_Instructions to follow_: Which of the lines in the records below hold the string "hana"? Copy every one of them.

Collected data:
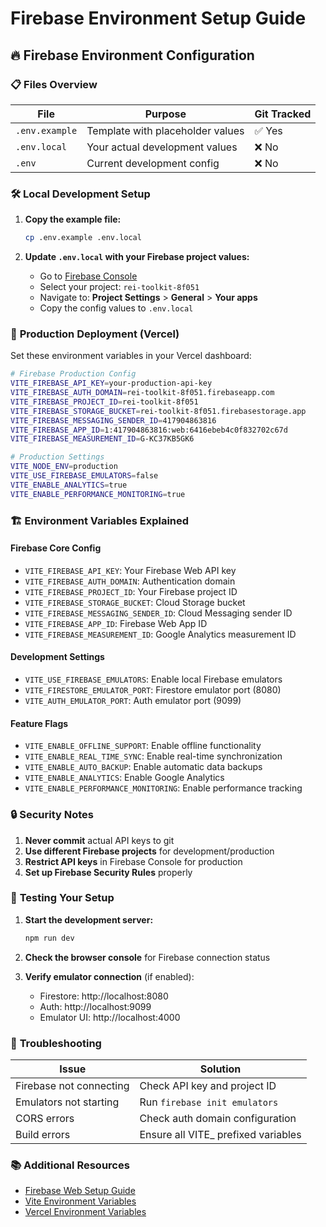 # Firebase Environment Setup Guide

## 🔥 Firebase Environment Configuration

### 📋 **Files Overview**

| File | Purpose | Git Tracked |
|------|---------|-------------|
| `.env.example` | Template with placeholder values | ✅ Yes |
| `.env.local` | Your actual development values | ❌ No |
| `.env` | Current development config | ❌ No |

### 🛠️ **Local Development Setup**

1. **Copy the example file:**
   ```bash
   cp .env.example .env.local
   ```

2. **Update `.env.local` with your Firebase project values:**
   - Go to [Firebase Console](https://console.firebase.google.com/)
   - Select your project: `rei-toolkit-8f051`
   - Navigate to: **Project Settings** > **General** > **Your apps**
   - Copy the config values to `.env.local`

### 🚀 **Production Deployment (Vercel)**

Set these environment variables in your Vercel dashboard:

```bash
# Firebase Production Config
VITE_FIREBASE_API_KEY=your-production-api-key
VITE_FIREBASE_AUTH_DOMAIN=rei-toolkit-8f051.firebaseapp.com
VITE_FIREBASE_PROJECT_ID=rei-toolkit-8f051
VITE_FIREBASE_STORAGE_BUCKET=rei-toolkit-8f051.firebasestorage.app
VITE_FIREBASE_MESSAGING_SENDER_ID=417904863816
VITE_FIREBASE_APP_ID=1:417904863816:web:6416ebeb4c0f832702c67d
VITE_FIREBASE_MEASUREMENT_ID=G-KC37KB5GK6

# Production Settings
VITE_NODE_ENV=production
VITE_USE_FIREBASE_EMULATORS=false
VITE_ENABLE_ANALYTICS=true
VITE_ENABLE_PERFORMANCE_MONITORING=true
```

### 🏗️ **Environment Variables Explained**

#### **Firebase Core Config**
- `VITE_FIREBASE_API_KEY`: Your Firebase Web API key
- `VITE_FIREBASE_AUTH_DOMAIN`: Authentication domain
- `VITE_FIREBASE_PROJECT_ID`: Your Firebase project ID
- `VITE_FIREBASE_STORAGE_BUCKET`: Cloud Storage bucket
- `VITE_FIREBASE_MESSAGING_SENDER_ID`: Cloud Messaging sender ID
- `VITE_FIREBASE_APP_ID`: Firebase Web App ID
- `VITE_FIREBASE_MEASUREMENT_ID`: Google Analytics measurement ID

#### **Development Settings**
- `VITE_USE_FIREBASE_EMULATORS`: Enable local Firebase emulators
- `VITE_FIRESTORE_EMULATOR_PORT`: Firestore emulator port (8080)
- `VITE_AUTH_EMULATOR_PORT`: Auth emulator port (9099)

#### **Feature Flags**
- `VITE_ENABLE_OFFLINE_SUPPORT`: Enable offline functionality
- `VITE_ENABLE_REAL_TIME_SYNC`: Enable real-time synchronization
- `VITE_ENABLE_AUTO_BACKUP`: Enable automatic data backups
- `VITE_ENABLE_ANALYTICS`: Enable Google Analytics
- `VITE_ENABLE_PERFORMANCE_MONITORING`: Enable performance tracking

### 🔒 **Security Notes**

1. **Never commit** actual API keys to git
2. **Use different Firebase projects** for development/production
3. **Restrict API keys** in Firebase Console for production
4. **Set up Firebase Security Rules** properly

### 🧪 **Testing Your Setup**

1. **Start the development server:**
   ```bash
   npm run dev
   ```

2. **Check the browser console** for Firebase connection status

3. **Verify emulator connection** (if enabled):
   - Firestore: http://localhost:8080
   - Auth: http://localhost:9099
   - Emulator UI: http://localhost:4000

### 🐛 **Troubleshooting**

| Issue | Solution |
|-------|----------|
| Firebase not connecting | Check API key and project ID |
| Emulators not starting | Run `firebase init emulators` |
| CORS errors | Check auth domain configuration |
| Build errors | Ensure all VITE_ prefixed variables |

### 📚 **Additional Resources**

- [Firebase Web Setup Guide](https://firebase.google.com/docs/web/setup)
- [Vite Environment Variables](https://vitejs.dev/guide/env-and-mode.html)
- [Vercel Environment Variables](https://vercel.com/docs/concepts/projects/environment-variables)
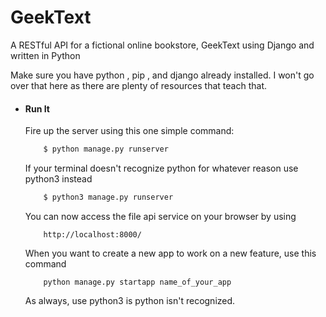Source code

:# GeekText
A RESTful API for a fictional online bookstore, GeekText using Django and written in Python

Make sure you have python , pip , and django already installed. I won't go over that here as there are plenty of resources that teach that. 

* #### Run It
    Fire up the server using this one simple command:
    ```bash
        $ python manage.py runserver
    ```
    If your terminal doesn't recognize python for whatever reason use python3 instead
    ```bash
        $ python3 manage.py runserver
    ```
    You can now access the file api service on your browser by using
    ```
        http://localhost:8000/
    ```
    
    When you want to create a new app to work on a new feature, use this command
    ```
        python manage.py startapp name_of_your_app
    ```
    As always, use python3 is python isn't recognized.
    
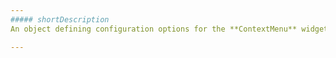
 ```yaml
---
##### shortDescription
An object defining configuration options for the **ContextMenu** widget.

---
```

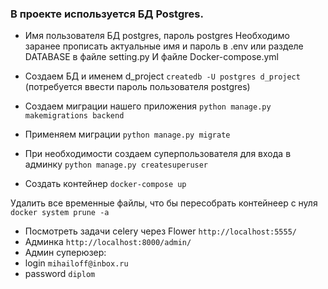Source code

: ### В проекте используется БД Postgres. 
* Имя пользователя БД postgres, пароль postgres
Необходимо заранее прописать актуальные имя и пароль в .env или разделе DATABASE в файле setting.py И файле Docker-compose.yml


* Создаем БД и именем d_project ```createdb -U postgres d_project``` (потребуется ввести пароль пользователя postgres)
* Создаем миграции нашего приложения ```python manage.py makemigrations backend```
* Применяем миграции ```python manage.py migrate```
* При необходимости создаем суперпользователя для входа в админку ```python manage.py createsuperuser```
* Создать контейнер ```docker-compose up```

Удалить все временные файлы, что бы пересобрать контейнеер с нуля  ```docker system prune -a```

* Посмотреть задачи celery через Flower ```http://localhost:5555/```
* Админка ```http://localhost:8000/admin/```
* Админ суперюзер:
* login ```mihailoff@inbox.ru```
* password ```diplom```

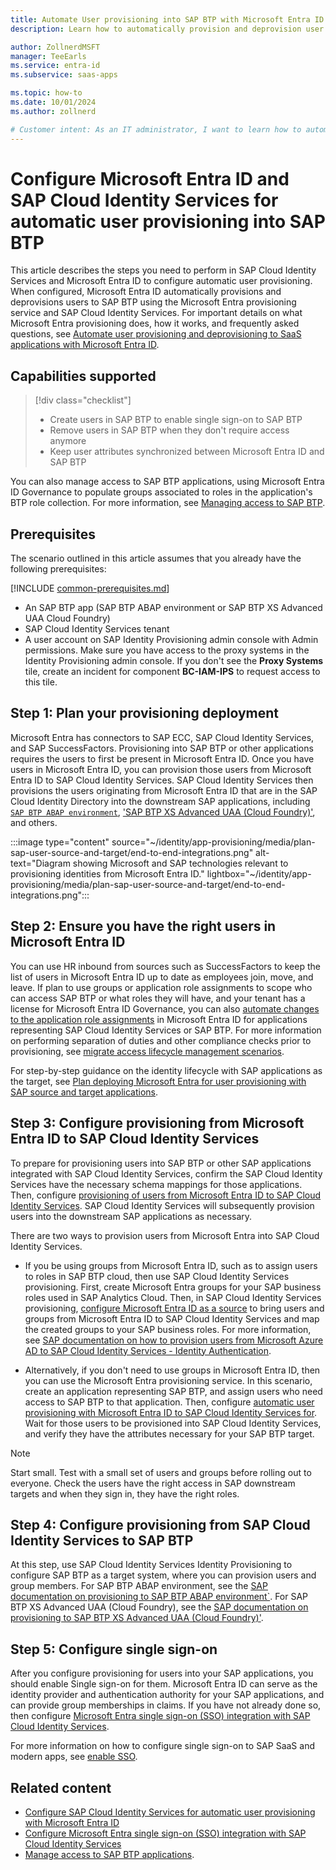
```yaml
---
title: Automate User provisioning into SAP BTP with Microsoft Entra ID
description: Learn how to automatically provision and deprovision user accounts from Microsoft Entra ID to SAP BTP using SAP Cloud Identity Services.

author: ZollnerdMSFT
manager: TeeEarls
ms.service: entra-id
ms.subservice: saas-apps

ms.topic: how-to
ms.date: 10/01/2024
ms.author: zollnerd

# Customer intent: As an IT administrator, I want to learn how to automatically provision and deprovision user accounts from Microsoft Entra ID to SAP BTP.
---
```


# Configure Microsoft Entra ID and SAP Cloud Identity Services for automatic user provisioning into SAP BTP

This article describes the steps you need to perform in SAP Cloud Identity Services and Microsoft Entra ID to configure automatic user provisioning. When configured, Microsoft Entra ID automatically provisions and deprovisions users to SAP BTP using the Microsoft Entra provisioning service and SAP Cloud Identity Services. For important details on what Microsoft Entra provisioning does, how it works, and frequently asked questions, see [Automate user provisioning and deprovisioning to SaaS applications with Microsoft Entra ID](~/identity/app-provisioning/user-provisioning.md).

## Capabilities supported
> [!div class="checklist"]
> * Create users in SAP BTP to enable single sign-on to SAP BTP
> * Remove users in SAP BTP when they don't require access anymore
> * Keep user attributes synchronized between Microsoft Entra ID and SAP BTP

You can also manage access to SAP BTP applications, using Microsoft Entra ID Governance to populate groups associated to roles in the application's BTP role collection. For more information, see [Managing access to SAP BTP](https://community.sap.com/t5/technology-blogs-by-members/identity-and-access-management-with-microsoft-entra-part-i-managing-access/ba-p/13873276).

## Prerequisites

The scenario outlined in this article assumes that you already have the following prerequisites:

[!INCLUDE [common-prerequisites.md](~/identity/saas-apps/includes/common-prerequisites.md)]
* An SAP BTP app (SAP BTP ABAP environment or SAP BTP XS Advanced UAA Cloud Foundry)
* SAP Cloud Identity Services tenant
* A user account on SAP Identity Provisioning admin console with Admin permissions. Make sure you have access to the proxy systems in the Identity Provisioning admin console. If you don't see the **Proxy Systems** tile, create an incident for component **BC-IAM-IPS** to request access to this tile.

## Step 1: Plan your provisioning deployment

Microsoft Entra has connectors to SAP ECC, SAP Cloud Identity Services, and SAP SuccessFactors. Provisioning into SAP BTP or other applications requires the users to first be present in Microsoft Entra ID. Once you have users in Microsoft Entra ID, you can provision those users from Microsoft Entra ID to SAP Cloud Identity Services. SAP Cloud Identity Services then provisions the users originating from Microsoft Entra ID that are in the SAP Cloud Identity Directory into the downstream SAP applications, including [`SAP BTP ABAP environment`](https://help.sap.com/docs/cloud-identity-services/cloud-identity-services/target-sap-btp-abap-environment), ['SAP BTP XS Advanced UAA (Cloud Foundry)'](https://help.sap.com/docs/cloud-identity-services/cloud-identity-services/target-sap-btp-xs-advanced-uaa-cloud-foundry), and others.

  :::image type="content" source="~/identity/app-provisioning/media/plan-sap-user-source-and-target/end-to-end-integrations.png" alt-text="Diagram showing Microsoft and SAP technologies relevant to provisioning identities from Microsoft Entra ID." lightbox="~/identity/app-provisioning/media/plan-sap-user-source-and-target/end-to-end-integrations.png":::

## Step 2: Ensure you have the right users in Microsoft Entra ID

You can use HR inbound from sources such as SuccessFactors to keep the list of users in Microsoft Entra ID up to date as employees join, move, and leave. If plan to use groups or application role assignments to scope who can access SAP BTP or what roles they will have, and your tenant has a license for Microsoft Entra ID Governance, you can also [automate changes to the application role assignments](~/identity/app-provisioning/plan-sap-user-source-and-target.md#assign-users-the-necessary-application-access-rights-in-microsoft-entra) in Microsoft Entra ID for applications representing SAP Cloud Identity Services or SAP BTP. For more information on performing separation of duties and other compliance checks prior to provisioning, see [migrate access lifecycle management scenarios](~/id-governance/scenarios/migrate-from-sap-idm.md#migrate-access-lifecycle-management-scenarios).

For step-by-step guidance on the identity lifecycle with SAP applications as the target, see [Plan deploying Microsoft Entra for user provisioning with SAP source and target applications](~/identity/app-provisioning/plan-sap-user-source-and-target.md).

## Step 3: Configure provisioning from Microsoft Entra ID to SAP Cloud Identity Services

To prepare for provisioning users into SAP BTP or other SAP applications integrated with SAP Cloud Identity Services, confirm the SAP Cloud Identity Services have the necessary schema mappings for those applications. Then, configure [provisioning of users from Microsoft Entra ID to SAP Cloud Identity Services](~/identity/app-provisioning/plan-sap-user-source-and-target.md#provision-users-to-sap-cloud-identity-services). SAP Cloud Identity Services will subsequently provision users into the downstream SAP applications as necessary. 

There are two ways to provision users from Microsoft Entra into SAP Cloud Identity Services.

* If you be using groups from Microsoft Entra ID, such as to assign users to roles in SAP BTP cloud, then use SAP Cloud Identity Services provisioning. First, create Microsoft Entra groups for your SAP business roles used in SAP Analytics Cloud. Then, in SAP Cloud Identity Services provisioning, [configure Microsoft Entra ID as a source](https://help.sap.com/docs/identity-provisioning/identity-provisioning/microsoft-azure-active-directory) to bring users and groups from Microsoft Entra ID to SAP Cloud Identity Services and map the created groups to your SAP business roles. For more information, see [SAP documentation on how to provision users from Microsoft Azure AD to SAP Cloud Identity Services - Identity Authentication](https://blogs.sap.com/2022/02/04/provision-users-from-microsoft-azure-ad-to-sap-cloud-identity-services-identity-authentication/).

* Alternatively, if you don't need to use groups in Microsoft Entra ID, then you can use the Microsoft Entra provisioning service. In this scenario, create an application representing SAP BTP, and assign users who need access to SAP BTP to that application. Then, configure [automatic user provisioning with Microsoft Entra ID to SAP Cloud Identity Services for](sap-cloud-platform-identity-authentication-provisioning-tutorial.md). Wait for those users to be provisioned into SAP Cloud Identity Services, and verify they have the attributes necessary for your SAP BTP target.

> [!NOTE]
> Start small. Test with a small set of users and groups before rolling out to everyone. Check the users have the right access in SAP downstream targets and when they sign in, they have the right roles.

## Step 4: Configure provisioning from SAP Cloud Identity Services to SAP BTP

At this step, use SAP Cloud Identity Services Identity Provisioning to configure SAP BTP as a target system, where you can provision users and group members. For SAP BTP ABAP environment, see the [SAP documentation on provisioning to SAP BTP ABAP environment`](https://help.sap.com/docs/cloud-identity-services/cloud-identity-services/target-sap-btp-abap-environment). For SAP BTP XS Advanced UAA (Cloud Foundry), see the [SAP documentation on provisioning to SAP BTP XS Advanced UAA (Cloud Foundry)'](https://help.sap.com/docs/cloud-identity-services/cloud-identity-services/target-sap-btp-xs-advanced-uaa-cloud-foundry).

## Step 5: Configure single sign-on

After you configure provisioning for users into your SAP applications, you should enable Single sign-on for them. Microsoft Entra ID can serve as the identity provider and authentication authority for your SAP applications, and can provide group memberships in claims. If you have not already done so, then configure [Microsoft Entra single sign-on (SSO) integration with SAP Cloud Identity Services](sap-hana-cloud-platform-identity-authentication-tutorial.md).

For more information on how to configure single sign-on to SAP SaaS and modern apps, see [enable SSO](~/id-governance/sap.md#enable-sso).

## Related content

* [Configure SAP Cloud Identity Services for automatic user provisioning with Microsoft Entra ID](sap-cloud-platform-identity-authentication-provisioning-tutorial.md)
* [Configure Microsoft Entra single sign-on (SSO) integration with SAP Cloud Identity Services](sap-hana-cloud-platform-identity-authentication-tutorial.md)
* [Manage access to SAP BTP applications](https://community.sap.com/t5/technology-blogs-by-members/identity-and-access-management-with-microsoft-entra-part-i-managing-access/ba-p/13873276).
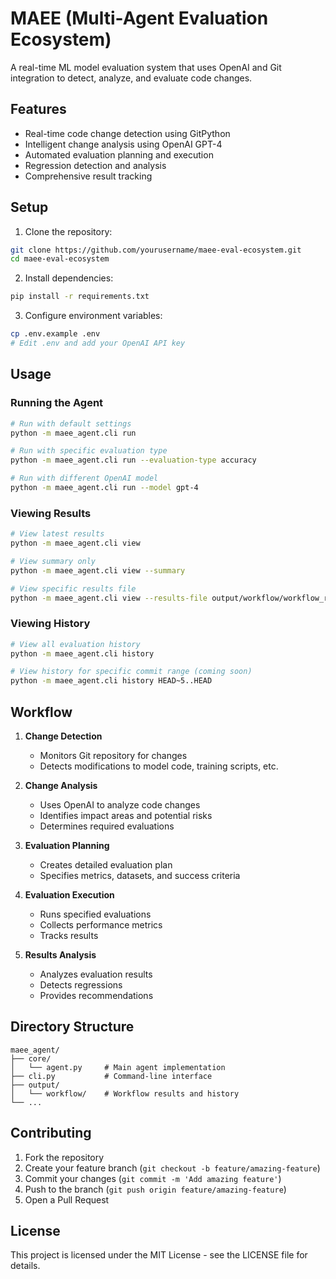# MAEE (Multi-Agent Evaluation Ecosystem)

A real-time ML model evaluation system that uses OpenAI and Git integration to detect, analyze, and evaluate code changes.

## Features

- Real-time code change detection using GitPython
- Intelligent change analysis using OpenAI GPT-4
- Automated evaluation planning and execution
- Regression detection and analysis
- Comprehensive result tracking

## Setup

1. Clone the repository:
```bash
git clone https://github.com/yourusername/maee-eval-ecosystem.git
cd maee-eval-ecosystem
```

2. Install dependencies:
```bash
pip install -r requirements.txt
```

3. Configure environment variables:
```bash
cp .env.example .env
# Edit .env and add your OpenAI API key
```

## Usage

### Running the Agent

```bash
# Run with default settings
python -m maee_agent.cli run

# Run with specific evaluation type
python -m maee_agent.cli run --evaluation-type accuracy

# Run with different OpenAI model
python -m maee_agent.cli run --model gpt-4
```

### Viewing Results

```bash
# View latest results
python -m maee_agent.cli view

# View summary only
python -m maee_agent.cli view --summary

# View specific results file
python -m maee_agent.cli view --results-file output/workflow/workflow_results_20250505_123456.json
```

### Viewing History

```bash
# View all evaluation history
python -m maee_agent.cli history

# View history for specific commit range (coming soon)
python -m maee_agent.cli history HEAD~5..HEAD
```

## Workflow

1. **Change Detection**
   - Monitors Git repository for changes
   - Detects modifications to model code, training scripts, etc.

2. **Change Analysis**
   - Uses OpenAI to analyze code changes
   - Identifies impact areas and potential risks
   - Determines required evaluations

3. **Evaluation Planning**
   - Creates detailed evaluation plan
   - Specifies metrics, datasets, and success criteria

4. **Evaluation Execution**
   - Runs specified evaluations
   - Collects performance metrics
   - Tracks results

5. **Results Analysis**
   - Analyzes evaluation results
   - Detects regressions
   - Provides recommendations

## Directory Structure

```
maee_agent/
├── core/
│   └── agent.py     # Main agent implementation
├── cli.py           # Command-line interface
├── output/
│   └── workflow/    # Workflow results and history
└── ...
```

## Contributing

1. Fork the repository
2. Create your feature branch (`git checkout -b feature/amazing-feature`)
3. Commit your changes (`git commit -m 'Add amazing feature'`)
4. Push to the branch (`git push origin feature/amazing-feature`)
5. Open a Pull Request

## License

This project is licensed under the MIT License - see the LICENSE file for details.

_Answer below_:
After you configure provisioning for users into your SAP applications, you should enable Single sign-on for them. Microsoft Entra ID can serve as the identity provider and authentication authority for your SAP applications, and can provide group memberships in claims. If you have not already done so, then configure [Microsoft Entra single sign-on (SSO) integration with SAP Cloud Identity Services](sap-hana-cloud-platform-identity-authentication-tutorial.md).
* [Configure Microsoft Entra single sign-on (SSO) integration with SAP Cloud Identity Services](sap-hana-cloud-platform-identity-authentication-tutorial.md)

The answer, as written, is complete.